## EXERCISE DESCRIPTION
The pictures get left out, but everything else in the listing below must be duplicated exactly.

## SUPPLIED RECORDS
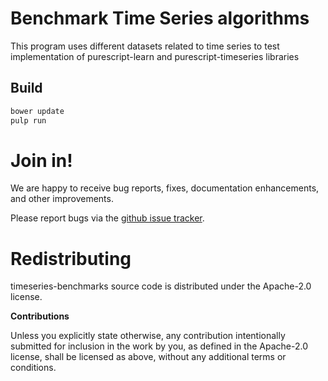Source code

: # Benchmark Time Series algorithms

This program uses different datasets related to time series to test implementation of 
purescript-learn and purescript-timeseries libraries


## Build

```bash
bower update
pulp run
```


# Join in!

We are happy to receive bug reports, fixes, documentation enhancements,
and other improvements.

Please report bugs via the
[github issue tracker](http://github.com/carldata/timeseries-benchmarks/issues).



# Redistributing

timeseries-benchmarks source code is distributed under the Apache-2.0 license.

**Contributions**

Unless you explicitly state otherwise, any contribution intentionally submitted
for inclusion in the work by you, as defined in the Apache-2.0 license, shall be
licensed as above, without any additional terms or conditions.
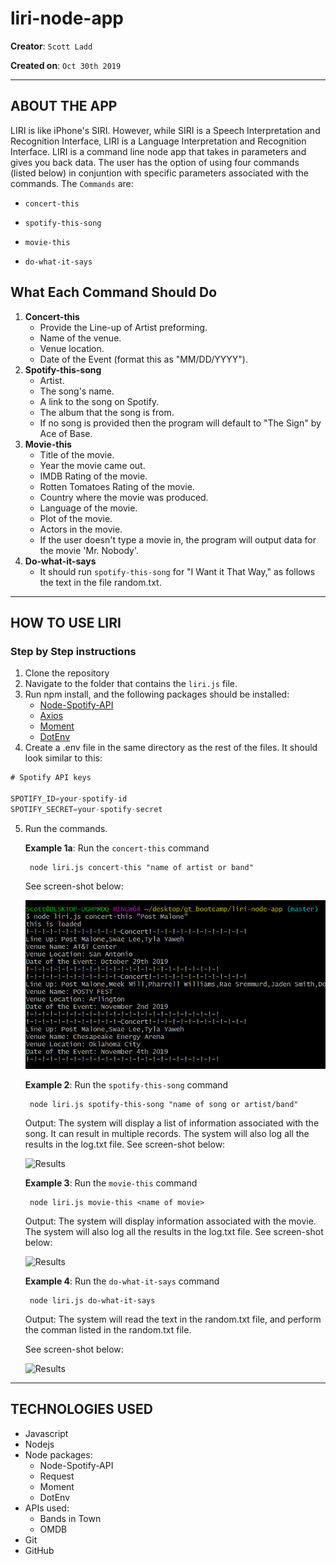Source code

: # liri-node-app

**Creator**: `Scott Ladd`

**Created on**: `Oct 30th 2019`

- - -

## ABOUT THE APP
LIRI is like iPhone's SIRI. However, while SIRI is a Speech Interpretation and Recognition Interface, LIRI is a Language Interpretation and Recognition Interface. LIRI is a command line node app that takes in parameters and gives you back data. The user has the option of using four commands (listed below) in conjuntion with specific parameters associated with the commands. The  `Commands` are:

   * `concert-this`

   * `spotify-this-song`

   * `movie-this`

   * `do-what-it-says`

## What Each Command Should Do

1. **Concert-this**
   * Provide the Line-up of Artist preforming.
   * Name of the venue.
   * Venue location.
   * Date of the Event (format this as "MM/DD/YYYY").
2. **Spotify-this-song**
   * Artist.
   * The song's name.
   * A link to the song on Spotify.
   * The album that the song is from.
   * If no song is provided then the program will default to "The Sign" by Ace of Base.
3. **Movie-this**
   * Title of the movie.
   * Year the movie came out.
   * IMDB Rating of the movie.
   * Rotten Tomatoes Rating of the movie.
   * Country where the movie was produced.
   * Language of the movie.
   * Plot of the movie.
   * Actors in the movie.
   * If the user doesn't type a movie in, the program will output data for the movie 'Mr. Nobody'.
4. **Do-what-it-says**
   * It should run `spotify-this-song` for "I Want it That Way," as follows the text in the file random.txt.

- - -

## HOW TO USE LIRI
### **Step by Step instructions**

1. Clone the repository
2. Navigate to the folder that contains the `liri.js` file.
3. Run npm install, and the following packages should be installed:
   * [Node-Spotify-API](https://www.npmjs.com/package/node-spotify-api)
   * [Axios](https://www.npmjs.com/package/axios)
   * [Moment](https://www.npmjs.com/package/moment)
   * [DotEnv](https://www.npmjs.com/package/dotenv)
4. Create a .env file in the same directory as the rest of the files. It should look similar to this:

```js
# Spotify API keys

SPOTIFY_ID=your-spotify-id
SPOTIFY_SECRET=your-spotify-secret

```
5. Run the commands.

    **Example 1a**: Run the `concert-this` command
    
        node liri.js concert-this "name of artist or band"
    
    See screen-shot below:

    ![Results](screenshots/concert-correct-search.png)

    **Example 2**: Run the `spotify-this-song` command
    
        node liri.js spotify-this-song "name of song or artist/band"
    
    Output: The system will display a list of information associated with the song. It can result in multiple records. The system will also log all the results in the log.txt file. See screen-shot below:

    ![Results](/screenshots/spotify_this_results.PNG)

    **Example 3**: Run the `movie-this` command
    
        node liri.js movie-this <name of movie>
    
    Output: The system will display information associated with the movie. The system will also log all the results in the log.txt file. See screen-shot below:

    ![Results](/screenshots/movie_this_results.PNG)


    **Example 4**: Run the `do-what-it-says` command
        
        node liri.js do-what-it-says
        
    Output: The system will read the text in the random.txt file, and perform the comman listed in the random.txt file. 
    
    See screen-shot below:

    ![Results](/screenshots/dothis_this_results.PNG)

- - -

## TECHNOLOGIES USED
* Javascript
* Nodejs
* Node packages:
    * Node-Spotify-API
    * Request
    * Moment
    * DotEnv
* APIs used:
    * Bands in Town
    * OMDB
* Git
* GitHub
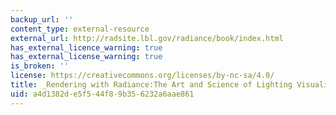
 ```yaml
---
backup_url: ''
content_type: external-resource
external_url: http://radsite.lbl.gov/radiance/book/index.html
has_external_licence_warning: true
has_external_license_warning: true
is_broken: ''
license: https://creativecommons.org/licenses/by-nc-sa/4.0/
title: _Rendering with Radiance:The Art and Science of Lighting Visualization_
uid: a4d1382d-e5f5-44f8-9b35-6232a6aae861
---
```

## TASK RESPONSE
Source code

: # Benchmark Time Series algorithms

This program uses different datasets related to time series to test implementation of 
purescript-learn and purescript-timeseries libraries


## Build

```bash
bower update
pulp run
```


# Join in!

We are happy to receive bug reports, fixes, documentation enhancements,
and other improvements.

Please report bugs via the
[github issue tracker](http://github.com/carldata/timeseries-benchmarks/issues).



# Redistributing

timeseries-benchmarks source code is distributed under the Apache-2.0 license.

**Contributions**

Unless you explicitly state otherwise, any contribution intentionally submitted
for inclusion in the work by you, as defined in the Apache-2.0 license, shall be
licensed as above, without any additional terms or conditions.
Source code

: # liri-node-app

**Creator**: `Scott Ladd`

**Created on**: `Oct 30th 2019`

- - -

## ABOUT THE APP
LIRI is like iPhone's SIRI. However, while SIRI is a Speech Interpretation and Recognition Interface, LIRI is a Language Interpretation and Recognition Interface. LIRI is a command line node app that takes in parameters and gives you back data. The user has the option of using four commands (listed below) in conjuntion with specific parameters associated with the commands. The  `Commands` are:

   * `concert-this`

   * `spotify-this-song`

   * `movie-this`

   * `do-what-it-says`

## What Each Command Should Do

1. **Concert-this**
   * Provide the Line-up of Artist preforming.
   * Name of the venue.
   * Venue location.
   * Date of the Event (format this as "MM/DD/YYYY").
2. **Spotify-this-song**
   * Artist.
   * The song's name.
   * A link to the song on Spotify.
   * The album that the song is from.
   * If no song is provided then the program will default to "The Sign" by Ace of Base.
3. **Movie-this**
   * Title of the movie.
   * Year the movie came out.
   * IMDB Rating of the movie.
   * Rotten Tomatoes Rating of the movie.
   * Country where the movie was produced.
   * Language of the movie.
   * Plot of the movie.
   * Actors in the movie.
   * If the user doesn't type a movie in, the program will output data for the movie 'Mr. Nobody'.
4. **Do-what-it-says**
   * It should run `spotify-this-song` for "I Want it That Way," as follows the text in the file random.txt.

- - -

## HOW TO USE LIRI
### **Step by Step instructions**

1. Clone the repository
2. Navigate to the folder that contains the `liri.js` file.
3. Run npm install, and the following packages should be installed:
   * [Node-Spotify-API](https://www.npmjs.com/package/node-spotify-api)
   * [Axios](https://www.npmjs.com/package/axios)
   * [Moment](https://www.npmjs.com/package/moment)
   * [DotEnv](https://www.npmjs.com/package/dotenv)
4. Create a .env file in the same directory as the rest of the files. It should look similar to this:

```js
# Spotify API keys

SPOTIFY_ID=your-spotify-id
SPOTIFY_SECRET=your-spotify-secret

```
5. Run the commands.

    **Example 1a**: Run the `concert-this` command
    
        node liri.js concert-this "name of artist or band"
    
    See screen-shot below:

    ![Results](screenshots/concert-correct-search.png)

    **Example 2**: Run the `spotify-this-song` command
    
        node liri.js spotify-this-song "name of song or artist/band"
    
    Output: The system will display a list of information associated with the song. It can result in multiple records. The system will also log all the results in the log.txt file. See screen-shot below:

    ![Results](/screenshots/spotify_this_results.PNG)

    **Example 3**: Run the `movie-this` command
    
        node liri.js movie-this <name of movie>
    
    Output: The system will display information associated with the movie. The system will also log all the results in the log.txt file. See screen-shot below:

    ![Results](/screenshots/movie_this_results.PNG)


    **Example 4**: Run the `do-what-it-says` command
        
        node liri.js do-what-it-says
        
    Output: The system will read the text in the random.txt file, and perform the comman listed in the random.txt file. 
    
    See screen-shot below:

    ![Results](/screenshots/dothis_this_results.PNG)

- - -

## TECHNOLOGIES USED
* Javascript
* Nodejs
* Node packages:
    * Node-Spotify-API
    * Request
    * Moment
    * DotEnv
* APIs used:
    * Bands in Town
    * OMDB
* Git
* GitHub
 ```yaml
---
backup_url: ''
content_type: external-resource
external_url: http://radsite.lbl.gov/radiance/book/index.html
has_external_licence_warning: true
has_external_license_warning: true
is_broken: ''
license: https://creativecommons.org/licenses/by-nc-sa/4.0/
title: _Rendering with Radiance:The Art and Science of Lighting Visualization_
uid: a4d1382d-e5f5-44f8-9b35-6232a6aae861
---
```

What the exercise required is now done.